I almost always run out of memory in the first pass of my training loop. From the looks of it Pytorch allocates as much memory as possible for the model. I’ve tried torch.cuda.set_per_process_memory_fraction()
and have found that the model can be fit into 7gb or 13gb of GPU memory, but in both cases it doesn’t leave enough room for batches and/or backward(). Is there a way to work with this?
with full memory (16 GB) it dies on backward
RuntimeError: CUDA out of memory. Tried to allocate 786.00 MiB (GPU 0; 15.90 GiB total capacity; 14.56 GiB already allocated; 161.75 MiB free; 14.64 GiB reserved in total by PyTorch) If reserved memory is >> allocated memory try setting max_split_size_mb to avoid fragmentation. See documentation for Memory Management and PYTORCH_CUDA_ALLOC_CONF
with partial memory (8 GB) it dies putting the batch onto the GPU:
RuntimeError: CUDA out of memory. Tried to allocate 192.00 MiB (GPU 0; 15.90 GiB total capacity; 7.81 GiB already allocated; 6.93 GiB free; 7.95 GiB allowed; 7.86 GiB reserved in total by PyTorch) If reserved memory is >> allocated memory try setting max_split_size_mb to avoid fragmentation. See documentation for Memory Management and PYTORCH_CUDA_ALLOC_CONF
Heres my Dataset:
class Pg19_Dataset(Dataset):
def __init__(self, data): # path=None):
self.data = data
def __len__(self):
return len(self.data)
def __getitem__(self, idx):
length = 1024
tokenized = torch.squeeze(self.data[idx])

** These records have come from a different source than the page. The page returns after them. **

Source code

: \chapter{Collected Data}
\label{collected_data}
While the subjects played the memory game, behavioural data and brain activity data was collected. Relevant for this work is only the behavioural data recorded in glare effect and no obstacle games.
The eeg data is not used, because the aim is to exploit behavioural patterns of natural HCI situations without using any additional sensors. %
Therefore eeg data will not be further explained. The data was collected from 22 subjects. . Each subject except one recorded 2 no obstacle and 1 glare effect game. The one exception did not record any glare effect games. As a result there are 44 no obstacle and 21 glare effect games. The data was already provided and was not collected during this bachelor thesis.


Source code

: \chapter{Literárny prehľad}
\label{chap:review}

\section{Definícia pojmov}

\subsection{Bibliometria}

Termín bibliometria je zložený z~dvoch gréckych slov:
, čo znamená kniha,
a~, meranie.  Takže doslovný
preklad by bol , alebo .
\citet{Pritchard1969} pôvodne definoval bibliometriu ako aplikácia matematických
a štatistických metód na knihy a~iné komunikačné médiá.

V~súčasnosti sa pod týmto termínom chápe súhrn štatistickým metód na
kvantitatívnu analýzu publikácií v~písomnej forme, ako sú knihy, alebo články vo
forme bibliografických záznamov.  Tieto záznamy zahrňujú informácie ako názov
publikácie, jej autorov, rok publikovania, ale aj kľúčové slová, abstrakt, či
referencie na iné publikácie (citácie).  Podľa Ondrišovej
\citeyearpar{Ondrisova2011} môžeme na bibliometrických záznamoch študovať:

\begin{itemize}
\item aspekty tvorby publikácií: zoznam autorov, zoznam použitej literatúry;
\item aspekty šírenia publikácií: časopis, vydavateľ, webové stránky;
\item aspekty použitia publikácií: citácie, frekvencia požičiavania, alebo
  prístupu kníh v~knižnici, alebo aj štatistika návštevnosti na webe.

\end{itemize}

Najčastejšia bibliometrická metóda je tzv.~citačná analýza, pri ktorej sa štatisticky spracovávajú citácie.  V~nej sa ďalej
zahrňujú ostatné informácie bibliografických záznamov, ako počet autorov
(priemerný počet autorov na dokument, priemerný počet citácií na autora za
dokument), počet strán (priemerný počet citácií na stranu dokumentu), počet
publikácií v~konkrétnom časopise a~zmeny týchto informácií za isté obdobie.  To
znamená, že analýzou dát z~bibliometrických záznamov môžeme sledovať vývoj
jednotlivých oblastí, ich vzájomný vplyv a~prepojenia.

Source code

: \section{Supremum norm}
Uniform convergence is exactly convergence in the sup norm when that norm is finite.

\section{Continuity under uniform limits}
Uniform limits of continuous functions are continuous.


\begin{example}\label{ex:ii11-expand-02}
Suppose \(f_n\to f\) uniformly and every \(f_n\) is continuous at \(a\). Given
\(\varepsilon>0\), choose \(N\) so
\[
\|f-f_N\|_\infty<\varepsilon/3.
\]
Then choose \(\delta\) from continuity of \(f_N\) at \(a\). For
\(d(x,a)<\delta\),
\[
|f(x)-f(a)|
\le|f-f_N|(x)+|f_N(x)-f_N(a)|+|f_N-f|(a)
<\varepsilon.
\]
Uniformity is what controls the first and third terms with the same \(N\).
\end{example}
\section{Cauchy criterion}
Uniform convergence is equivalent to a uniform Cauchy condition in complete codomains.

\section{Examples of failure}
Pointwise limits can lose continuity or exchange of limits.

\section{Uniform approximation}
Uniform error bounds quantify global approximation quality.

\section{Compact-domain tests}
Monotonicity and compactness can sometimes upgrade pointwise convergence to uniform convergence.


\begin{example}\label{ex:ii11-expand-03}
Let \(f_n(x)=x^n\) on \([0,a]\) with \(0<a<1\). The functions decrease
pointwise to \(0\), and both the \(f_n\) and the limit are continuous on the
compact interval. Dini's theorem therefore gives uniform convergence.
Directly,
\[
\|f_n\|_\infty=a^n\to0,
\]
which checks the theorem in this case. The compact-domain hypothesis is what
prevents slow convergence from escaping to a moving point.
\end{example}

label_idx = random.randrange(4, len(tokenized))
item = {}
tokens = tokenized[max(label_idx - length, 0): label_idx]
item['input_ids'] = torch.zeros((length, ))
item['input_ids'][: len(tokens)] = tokens
item['input_ids'] = item['input_ids'].long()
item['labels'] = torch.clone(item['input_ids'])
item['attention_mask'] = torch.zeros((length, ))
item['attention_mask'][: len(tokens)] = 1
item['attention_mask'] = item['attention_mask'].half()
return item
the DataLoader:
train_loader = DataLoader(
train_dataset,
batch_size=4,
shuffle=True,
num_workers=os.cpu_count()
)
training loop:
model.train()
model.to(device)
optim = torch.optim.AdamW(model.parameters(), lr=5e-5)
# torch.cuda.set_per_process_memory_fraction(0.5)
for epoch in range(10):
loss_list = []
with tqdm(train_loader) as t:
for batch in t:
optim.zero_grad()
device_batch = {key: value.to(device) for key, value in batch.items()}
outputs = model(**device_batch)
loss = outputs[0]
loss.backward()
torch.nn.utils.clip_grad_value_(model.parameters(), clip_value=1.0)
optim.step()
loss_list.append(loss.item())
total_memory = torch.cuda.memory_allocated(device) * 9.31e-10
t.set_postfix(loss=sum(loss_list)/len(loss_list), gpu_mem=total_memory)
Is there a way to limit how much memory a model uses to leave room for batches and backward passes?